To validate our approach, we conducted experiments under different anomaly scenarios, such as complete damage and surface scratches on solar panels. The experimental setup involved connecting 10 identical solar panels in series, each with a maximum power of 80 W, and monitoring the total power output in the PV circuit. We compared our method with existing techniques, including multidimensional time series and VMD-XGBoost-BiLSTM models, focusing on the accuracy of detecting abnormal power behaviors in solar panels. The key parameters for the experiments are summarized in the table below.
| Parameter Name | Value |
|---|---|
| Rated Voltage (V) | 220 |
| Rated Current (A) | 45 |
| Rated Power (W) | 800 |
| Number of Series-Connected Solar Panels | 10 |
| Maximum Power per Solar Panel (W) | 80 |
In the damage anomaly experiment, where solar panels were completely non-functional, our method showed a significant drop in power output, reaching zero at the 50-minute mark, with an overall lower mean power compared to other methods.

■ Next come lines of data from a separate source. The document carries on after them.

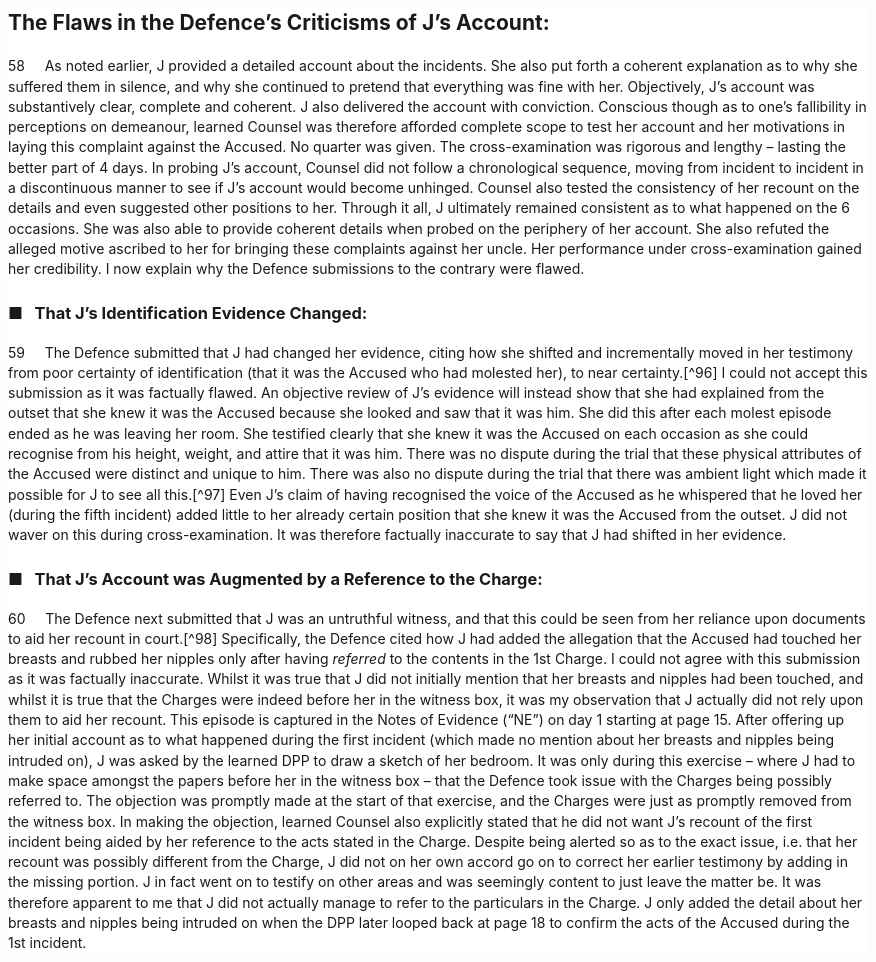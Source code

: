 ## The Flaws in the Defence’s Criticisms of J’s Account:

58     As noted earlier, J provided a detailed account about the incidents. She also put forth a coherent explanation as to why she suffered them in silence, and why she continued to pretend that everything was fine with her. Objectively, J’s account was substantively clear, complete and coherent. J also delivered the account with conviction. Conscious though as to one’s fallibility in perceptions on demeanour, learned Counsel was therefore afforded complete scope to test her account and her motivations in laying this complaint against the Accused. No quarter was given. The cross-examination was rigorous and lengthy – lasting the better part of 4 days. In probing J’s account, Counsel did not follow a chronological sequence, moving from incident to incident in a discontinuous manner to see if J’s account would become unhinged. Counsel also tested the consistency of her recount on the details and even suggested other positions to her. Through it all, J ultimately remained consistent as to what happened on the 6 occasions. She was also able to provide coherent details when probed on the periphery of her account. She also refuted the alleged motive ascribed to her for bringing these complaints against her uncle. Her performance under cross-examination gained her credibility. I now explain why the Defence submissions to the contrary were flawed.

### ■   That J’s Identification Evidence Changed:

59     The Defence submitted that J had changed her evidence, citing how she shifted and incrementally moved in her testimony from poor certainty of identification (that it was the Accused who had molested her), to near certainty.[^96] I could not accept this submission as it was factually flawed. An objective review of J’s evidence will instead show that she had explained from the outset that she knew it was the Accused because she looked and saw that it was him. She did this after each molest episode ended as he was leaving her room. She testified clearly that she knew it was the Accused on each occasion as she could recognise from his height, weight, and attire that it was him. There was no dispute during the trial that these physical attributes of the Accused were distinct and unique to him. There was also no dispute during the trial that there was ambient light which made it possible for J to see all this.[^97] Even J’s claim of having recognised the voice of the Accused as he whispered that he loved her (during the fifth incident) added little to her already certain position that she knew it was the Accused from the outset. J did not waver on this during cross-examination. It was therefore factually inaccurate to say that J had shifted in her evidence.

### ■   That J’s Account was Augmented by a Reference to the Charge:

60     The Defence next submitted that J was an untruthful witness, and that this could be seen from her reliance upon documents to aid her recount in court.[^98] Specifically, the Defence cited how J had added the allegation that the Accused had touched her breasts and rubbed her nipples only after having _referred_ to the contents in the 1st Charge. I could not agree with this submission as it was factually inaccurate. Whilst it was true that J did not initially mention that her breasts and nipples had been touched, and whilst it is true that the Charges were indeed before her in the witness box, it was my observation that J actually did not rely upon them to aid her recount. This episode is captured in the Notes of Evidence (“NE”) on day 1 starting at page 15. After offering up her initial account as to what happened during the first incident (which made no mention about her breasts and nipples being intruded on), J was asked by the learned DPP to draw a sketch of her bedroom. It was only during this exercise – where J had to make space amongst the papers before her in the witness box – that the Defence took issue with the Charges being possibly referred to. The objection was promptly made at the start of that exercise, and the Charges were just as promptly removed from the witness box. In making the objection, learned Counsel also explicitly stated that he did not want J’s recount of the first incident being aided by her reference to the acts stated in the Charge. Despite being alerted so as to the exact issue, i.e. that her recount was possibly different from the Charge, J did not on her own accord go on to correct her earlier testimony by adding in the missing portion. J in fact went on to testify on other areas and was seemingly content to just leave the matter be. It was therefore apparent to me that J did not actually manage to refer to the particulars in the Charge. J only added the detail about her breasts and nipples being intruded on when the DPP later looped back at page 18 to confirm the acts of the Accused during the 1st incident.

This indicates a high sensitivity to severe anomalies in solar panels. For scratch anomalies, which cause partial degradation, our approach consistently detected lower power values, with a minimum of 400 W by the end of the experiment, outperforming the compared methods in identifying subtle irregularities. The results are summarized in the following table, highlighting the average power outputs and detection accuracy for solar panels under different anomaly conditions.
| Anomaly Type | Our Method | Multidimensional Time Series | VMD-XGBoost-BiLSTM Model |
|---|---|---|---|
| Damage | 120 | 450 | 460 |
| Scratch | 420 | 580 | 590 |
The superior performance of our method can be attributed to the incorporation of relative power generation feature matching, which allows for dynamic adjustment to the operational states of solar panels. By continuously monitoring the matching degree, our system can detect both abrupt and gradual anomalies in solar panels, such as those caused by environmental stress or physical damage. This proactive detection helps in maintaining the overall health of PV systems, ensuring that solar panels operate at peak efficiency. Furthermore, the use of derived voltage and current values provides a multi-faceted view of anomalies, reducing the reliance on single-parameter assessments that may miss complex fault patterns in solar panels.
In conclusion, our anomaly detection method for solar panels, based on relative power generation feature matching, offers a robust solution for identifying faults in large-scale PV systems. By modeling abnormal power behaviors and calculating anomalous voltage and current values, we achieve high accuracy and reliability in detecting various types of anomalies in solar panels. The experimental results confirm that this approach can swiftly identify degraded solar panels, contributing to improved system stability and energy output. Future work could explore the integration of machine learning techniques to further enhance the adaptability of this method to diverse environmental conditions affecting solar panels.